Bruxelles, 23/06/2014 (Agence Europe) - La volonté des Vingt-huit d'accélérer la lutte contre l'obésité dans l'Union européenne est une bonne chose, mais les conclusions du Conseil sur la nutrition et l'activité physique adoptées vendredi 20 juin à Luxembourg par les ministres de la Santé, bien que prometteuses, sont largement incomplètes, estime le Bureau européen des Unions de consommateurs (EUROPE 11105)

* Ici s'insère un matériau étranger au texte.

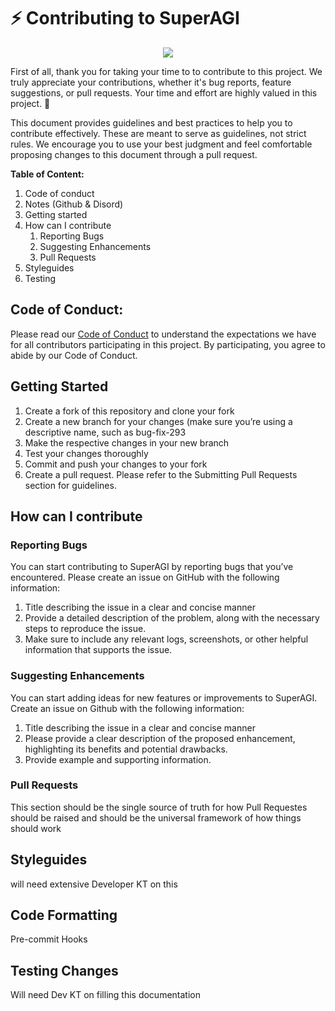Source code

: #  ⚡ Contributing to SuperAGI
<p align=center>
<a href=”https://superagi.co”><img src=https://superagi.co/wp-content/uploads/2023/05/SuperAGI_icon.png></a>
</p>

First of all, thank you for taking your time to to contribute to this project. We truly appreciate your contributions, whether it's bug reports, feature suggestions, or pull requests. Your time and effort are highly valued in this project. 🚀

This document provides guidelines and best practices to help you to contribute effectively. These are meant to serve as guidelines, not strict rules. We encourage you to use your best judgment and feel comfortable proposing changes to this document through a pull request.

**********************************Table of Content:********************************** 
1. Code of conduct
2. Notes (Github & Disord)
3. Getting started
4. How can I contribute
    1. Reporting Bugs
    2. Suggesting Enhancements
    3. Pull Requests
5. Styleguides
6. Testing

## Code of Conduct:

Please read our [Code of Conduct](https://github.com/TransformerOptimus/SuperAGI/blob/main/CODE_OF_CONDUCT.md) to understand the expectations we have for all contributors participating in this project. By participating, you agree to abide by our Code of Conduct.

## Getting Started

1. Create a fork of this repository and clone your fork
2. Create a new branch for your changes (make sure you’re using a descriptive name, such as bug-fix-293
3. Make the respective changes in your new branch
4. Test your changes thoroughly 
5. Commit and push your changes to your fork
6. Create a pull request. Please refer to the Submitting Pull Requests section for guidelines.

## How can I contribute
 
### Reporting Bugs

You can start contributing to SuperAGI by reporting bugs that you’ve encountered. Please create an issue on GitHub with the following information:

1. Title describing the issue in a clear and concise manner
2. Provide a detailed description of the problem, along with the necessary steps to reproduce the issue.
3. Make sure to include any relevant logs, screenshots, or other helpful information that supports the issue.

### Suggesting Enhancements

You can start adding ideas for new features or improvements to SuperAGI. Create an issue on Github with the following information: 

1. Title describing the issue in a clear and concise manner
2. Please provide a clear description of the proposed enhancement, highlighting its benefits and potential drawbacks.
3. Provide example and supporting information.

### Pull Requests

This section should be the single source of truth for how Pull Requestes should be raised and should be the universal framework of how things should work

## Styleguides

will need extensive Developer KT on this

## Code Formatting
Pre-commit Hooks

## Testing Changes

Will need Dev KT on filling this documentation
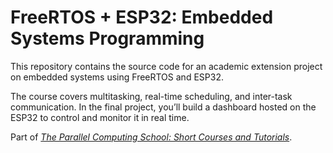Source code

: # FreeRTOS + ESP32: Embedded Systems Programming

This repository contains the source code for an academic extension project on embedded systems using FreeRTOS and ESP32.

The course covers multitasking, real-time scheduling, and inter-task communication. In the final project, you’ll build a dashboard hosted on the ESP32 to control and monitor it in real time.

Part of [*The Parallel Computing School: Short Courses and Tutorials*](https://github.com/rogerioag/ecp-minicursos).
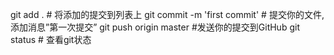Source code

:git add .  # 将添加的提交到列表上
git commit -m 'first commit'   # 提交你的文件, 添加消息”第一次提交”
git push origin master  #发送你的提交到GitHub
git status   # 查看git状态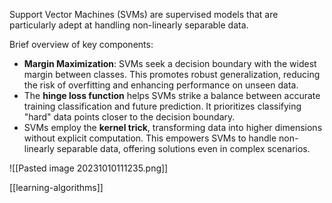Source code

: Support Vector Machines (SVMs) are supervised models that are particularly adept at handling non-linearly separable data. 

Brief overview of key components:
- **Margin Maximization**: SVMs seek a decision boundary with the widest margin between classes. This promotes robust generalization, reducing the risk of overfitting and enhancing performance on unseen data.
- The **hinge loss function** helps SVMs strike a balance between accurate training classification and future prediction. It prioritizes classifying "hard" data points closer to the decision boundary.
- SVMs employ the **kernel trick**, transforming data into higher dimensions without explicit computation. This empowers SVMs to handle non-linearly separable data, offering solutions even in complex scenarios.

![[Pasted image 20231010111235.png]]

[[learning-algorithms]]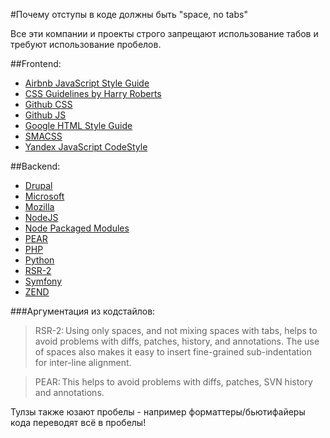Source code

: #Почему отступы в коде должны быть "space, no tabs" 

Все эти компании и проекты строго запрещают использование табов и требуют использование пробелов. 
 
##Frontend: 
 - [Airbnb JavaScript Style Guide](https://github.com/airbnb/javascript#whitespace)
 - [CSS Guidelines by Harry Roberts](http://cssguidelin.es/#syntax-and-formatting)
 - [Github CSS](https://github.com/styleguide/css)
 - [Github JS](https://github.com/styleguide/javascript)
 - [Google HTML Style Guide](http://google-styleguide.googlecode.com/svn/trunk/htmlcssguide.xml)
 - [SMACSS](http://smacss.com/book/formatting) 
 - [Yandex JavaScript CodeStyle](https://github.com/yandex/codestyle/blob/master/javascript.ru.md)
 
##Backend: 
 - [Drupal](http://drupal.org/coding-standards)
 - [Microsoft](http://blogs.msdn.com/b/brada/archive/2005/01/26/361363.aspx)
 - [Mozilla](https://developer.mozilla.org/en-US/docs/Developer_Guide/Coding_Style)
 - [NodeJS](http://nodeguide.com/style.html#tabs-vs-spaces)
 - [Node Packaged Modules](https://docs.npmjs.com/misc/coding-style#indentation)
 - [PEAR](http://pear.php.net/manual/en/standards.indenting.php)
 - [PHP](http://svn.apache.org/repos/asf/shindig/attic/php/docs/style-guide.html)
 - [Python](http://www.python.org/dev/peps/pep-0008/#tabs-or-spaces)
 - [RSR-2](https://github.com/php-fig/fig-standards/blob/master/accepted/PSR-2-coding-style-guide.md)
 - [Symfony](http://symfony.com/doc/2.0/contributing/code/standards.html)
 - [ZEND](http://framework.zend.com/manual/1.12/en/coding-standard.php-file-formatting.html)
 
 
###Аргументация из кодстайлов: 
>RSR-2: Using only spaces, and not mixing spaces with tabs, helps to avoid problems with diffs, patches, history, and annotations. The use of spaces also makes it easy to insert fine-grained sub-indentation for inter-line alignment. 

>PEAR: This helps to avoid problems with diffs, patches, SVN history and annotations. 
 
Тулзы также юзают пробелы - например форматтеры/бьютифайеры кода переводят всё в пробелы! 
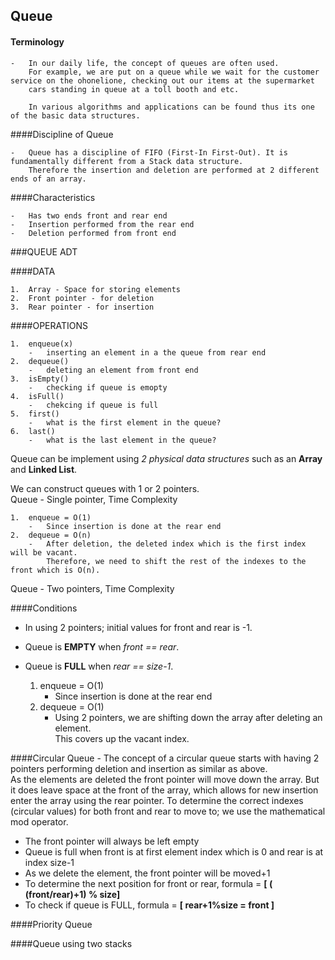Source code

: Queue
--
#### Terminology
    -   In our daily life, the concept of queues are often used.  
        For example, we are put on a queue while we wait for the customer service on the ohonelione, checking out our items at the supermarket  
        cars standing in queue at a toll booth and etc.  
        
        In various algorithms and applications can be found thus its one of the basic data structures. 

####Discipline of Queue

    -   Queue has a discipline of FIFO (First-In First-Out). It is fundamentally different from a Stack data structure.  
        Therefore the insertion and deletion are performed at 2 different ends of an array.   

####Characteristics

    -   Has two ends front and rear end  
    -   Insertion performed from the rear end  
    -   Deletion performed from front end

###QUEUE ADT

####DATA

    1.  Array - Space for storing elements
    2.  Front pointer - for deletion
    3.  Rear pointer - for insertion

####OPERATIONS  

    1.  enqueue(x)  
        -   inserting an element in a the queue from rear end
    2.  dequeue()  
        -   deleting an element from front end
    3.  isEmpty()  
        -   checking if queue is emopty
    4.  isFull()  
        -   chekcing if queue is full
    5.  first()  
        -   what is the first element in the queue?
    6.  last()  
        -   what is the last element in the queue?
    
Queue can be implement using *2 physical data structures* such as an **Array** and **Linked  List**.

We can construct queues with 1 or 2 pointers.  
Queue - Single pointer, Time Complexity 
   
    1.  enqueue = O(1)  
        -   Since insertion is done at the rear end
    2.  dequeue = O(n)
        -   After deletion, the deleted index which is the first index will be vacant.  
            Therefore, we need to shift the rest of the indexes to the front which is O(n).

Queue - Two pointers, Time Complexity   

####Conditions   
-   In using 2 pointers; initial values for front and rear is -1.  
-   Queue is **EMPTY** when *front == rear*.  
-   Queue is **FULL** when *rear == size-1*.


    1.  enqueue = O(1)  
        -   Since insertion is done at the rear end
    2.  dequeue = O(1)
        -   Using 2 pointers, we are shifting down the array after deleting an element.  
            This covers up the vacant index.
            
            
####Circular Queue
    -   The concept of a circular queue starts with having 2 pointers performing deletion and insertion as similar as above.  
        As the elements are deleted the front pointer will move down the array. But it does leave space at the front of the array, which allows for new insertion  
        enter the array using the rear pointer. 
        To determine the correct indexes (circular values) for both front and rear to move to; we use the mathematical mod operator.
        
-   The front pointer will always be left empty
-   Queue is full when front is at first element index which is 0 and rear is at index size-1
-   As we delete the element, the front pointer will be moved+1
-   To determine the next position for front or rear, formula =  **[ ( (front/rear)+1) % size]**
-   To check if queue is FULL, formula = **[ rear+1%size = front ]**

        
        
####Priority Queue


####Queue using two stacks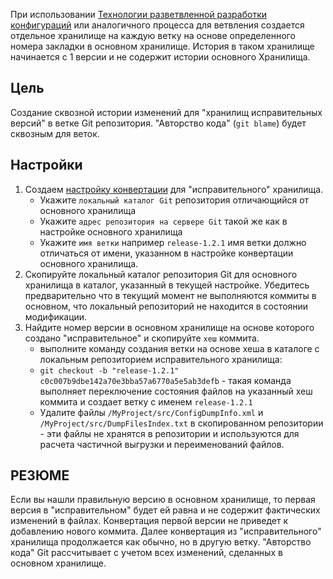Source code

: При использовании [Технологии разветвленной разработки конфигураций](https://its.1c.ru/db/v8std/content/2149184358/hdoc) или аналогичного процесса для ветвления создается отдельное хранилище на каждую ветку на основе определенного номера закладки в основном хранилище. История в таком хранилище начинается с 1 версии и не содержит истории основного Хранилища.

## Цель
Создание сквозной истории изменений для "хранилищ исправительных версий" в ветке Git репозитория. "Авторство кода" (`git blame`) будет сквозным для веток.

## Настройки

1. Создаем [настройку конвертации](https://github.com/1C-Company/GitConverter/wiki/Настройка-конвертации-хранилища-1С) для "исправительного" хранилища.
   * Укажите `локальный каталог Git` репозитория отличающийся от основного хранилища
   * Укажите `адрес репозитория на сервере Git` такой же как в настройке основного хранилища
   * Укажите `имя ветки` например `release-1.2.1` имя ветки должно отличаться от имени, указанном в настройке конвертации основного хранилища.
2. Скопируйте локальный каталог репозитория Git для основного хранилища в каталог, указанный в текущей настройке. Убедитесь предварительно что в текущий момент не выполняются коммиты в основном, что локальный репозиторий не находится в состоянии модификации.
3. Найдите номер версии в основном хранилище на основе которого создано "исправительное" и скопируйте `хеш` коммита. 
    * выполните команду создания ветки на основе хеша в каталоге с локальным репозиторием исправительного хранилища:
    * `git checkout -b "release-1.2.1" c0c007b9dbe142a70e3bba57a6770a5e5ab3defb` - такая команда выполняет переключение состояния файлов на указанный хеш коммита и создает ветку с именем `release-1.2.1`
    * Удалите файлы `/MyProject/src/ConfigDumpInfo.xml` и `/MyProject/src/DumpFilesIndex.txt` в скопированном репозитории - эти файлы не хранятся в репозитории и используются для расчета частичной выгрузки и переименований файлов.

## РЕЗЮМЕ

Если вы нашли правильную версию в основном хранилище, то первая версия в "исправительном" будет ей равна и не содержит фактических изменений в файлах. Конвертация первой версии не приведет к добавлению нового коммита. Далее конвертация из "исправительного" хранилища продолжается как обычно, но в другую ветку. "Авторство кода" Git рассчитывает с учетом всех изменений, сделанных в основном хранилище.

À l'heure où un enfant sur trois est en surpoids ou obèse en Europe, le Beuc salue le fait que les États membres se soient engagés à durcir leurs actions, mais attend du concret et déplore l'attentisme concernant les codes couleurs - solution qu'il juge la plus simple pour guider le consommateur dans ses choix au moment de l'achat de denrées alimentaires.
« Les États membres reconnaissent la gravité de l'obésité en Europe. Cette reconnaissance était attendue de longue date. Nous espérons maintenant que les gouvernements alloueront suffisamment de ressources pour concrétiser ces engagements. D'autres solutions majeures pour lutter contre les maladies liées au régime alimentaire sont passées à la trappe. Le code couleur sur la face avant des emballages pour indiquer les niveaux de nutriments peuvent grandement aider les consommateurs à identifier les options plus saines. Pourtant, cet instrument précieux n'est même pas mentionné dans le texte », déclare Ilaria Passarani, expert en politique de la santé au Beuc.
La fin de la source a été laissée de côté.